主催: (一社)日本調理科学会
会議名: 2019年大会(一社)日本調理科学会
開催地: 中村学園大学
開催日: 2019/08/26 - 2019/08/27
【目的】食品の見た目はおいしさの感じ方に及ぼす重要な要因の一つである。中食惣菜は,消費者の健康志向を取り入れた彩り豊かな野菜を含む商品が豊富にラインナップされている。しかし,このような惣菜食品は長時間店頭でディスプレイされることで商品中の緑色野菜の緑が退色し,見た目が著しく損なわれることが問題となっている。本研究では惣菜商品をイメージして緑色野菜の色調を維持する技術の開発を試み,イノシン酸二ナトリウム(IMP)に退色抑制効果を見出した。
【方法】クロロフィルa(Chl a)-10%エタノール溶液にIMPを溶解し,光照射後のChl a残存率を吸光度より算出した。また,同様に調製したIMP添加Chl a水溶液及び,アスコルビン酸ナトリウム(V.C)添加Chl a水溶液にH2O2を添加し,暗所保存後のChl a残存率を算出した。IMPとV.Cの抗酸化能を,DPPHラジカル消去能活性測定及びH-ORAC法で測定した。緑色野菜をIMP配合水溶液でボイル後,光照射下で保存し,色調を目視及びハイパースペクトルカメラ(エバジャパン(株)NH-7)で評価した。

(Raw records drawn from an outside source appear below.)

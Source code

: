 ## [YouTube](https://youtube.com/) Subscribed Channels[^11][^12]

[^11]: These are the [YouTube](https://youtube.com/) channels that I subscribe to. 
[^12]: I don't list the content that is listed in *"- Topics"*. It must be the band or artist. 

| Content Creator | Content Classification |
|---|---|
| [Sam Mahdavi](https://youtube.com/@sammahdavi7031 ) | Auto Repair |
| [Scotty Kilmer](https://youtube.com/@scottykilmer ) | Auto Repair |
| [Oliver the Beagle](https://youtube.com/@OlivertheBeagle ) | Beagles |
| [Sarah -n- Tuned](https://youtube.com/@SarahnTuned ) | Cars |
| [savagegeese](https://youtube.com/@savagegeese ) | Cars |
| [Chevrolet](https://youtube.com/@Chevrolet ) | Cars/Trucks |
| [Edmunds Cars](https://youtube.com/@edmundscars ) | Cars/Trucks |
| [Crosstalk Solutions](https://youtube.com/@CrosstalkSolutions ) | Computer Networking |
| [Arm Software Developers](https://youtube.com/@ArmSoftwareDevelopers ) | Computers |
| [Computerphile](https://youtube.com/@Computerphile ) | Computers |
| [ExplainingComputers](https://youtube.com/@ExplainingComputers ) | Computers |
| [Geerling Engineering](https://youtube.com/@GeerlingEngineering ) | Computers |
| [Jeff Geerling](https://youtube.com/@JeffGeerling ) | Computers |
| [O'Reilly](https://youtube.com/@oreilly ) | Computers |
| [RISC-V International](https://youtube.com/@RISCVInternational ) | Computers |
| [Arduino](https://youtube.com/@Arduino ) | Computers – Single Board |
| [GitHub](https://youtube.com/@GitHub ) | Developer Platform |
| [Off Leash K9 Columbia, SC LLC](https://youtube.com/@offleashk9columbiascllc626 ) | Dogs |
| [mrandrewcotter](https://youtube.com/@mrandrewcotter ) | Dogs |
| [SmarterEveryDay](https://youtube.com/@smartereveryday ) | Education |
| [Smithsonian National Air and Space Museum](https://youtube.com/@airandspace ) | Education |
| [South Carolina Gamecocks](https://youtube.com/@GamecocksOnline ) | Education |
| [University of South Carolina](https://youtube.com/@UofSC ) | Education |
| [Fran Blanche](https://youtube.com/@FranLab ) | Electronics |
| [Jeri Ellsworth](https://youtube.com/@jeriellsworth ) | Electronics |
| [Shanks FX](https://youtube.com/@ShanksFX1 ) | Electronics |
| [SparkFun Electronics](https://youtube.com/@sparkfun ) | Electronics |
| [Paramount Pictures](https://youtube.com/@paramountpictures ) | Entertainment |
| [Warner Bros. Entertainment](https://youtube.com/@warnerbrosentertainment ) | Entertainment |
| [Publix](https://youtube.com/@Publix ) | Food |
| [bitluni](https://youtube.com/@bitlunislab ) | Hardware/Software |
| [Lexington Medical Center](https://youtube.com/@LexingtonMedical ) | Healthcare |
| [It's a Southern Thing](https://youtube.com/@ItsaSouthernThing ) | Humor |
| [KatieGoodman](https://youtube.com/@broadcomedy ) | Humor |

【結果および考察】IMP添加Chl a水溶液の光照射後のChl a残存率は無添加より高かった。また,H2O2を添加した場合のChl a残存率はV.C添加よりIMP添加が高かった。しかし,DPPHラジカル消去能及びH-ORAC法にて測定したIMPの抗酸化能はV.Cと比較して低かったことから,IMPは抗酸化作用とは異なる機構でChl aの退色を抑制していると考えられた。IMP配合水溶液でボイルした緑色野菜類は,目視及びハイパースペクトルカメラにて,光照射後も無添加より緑色を保っていることが確認された。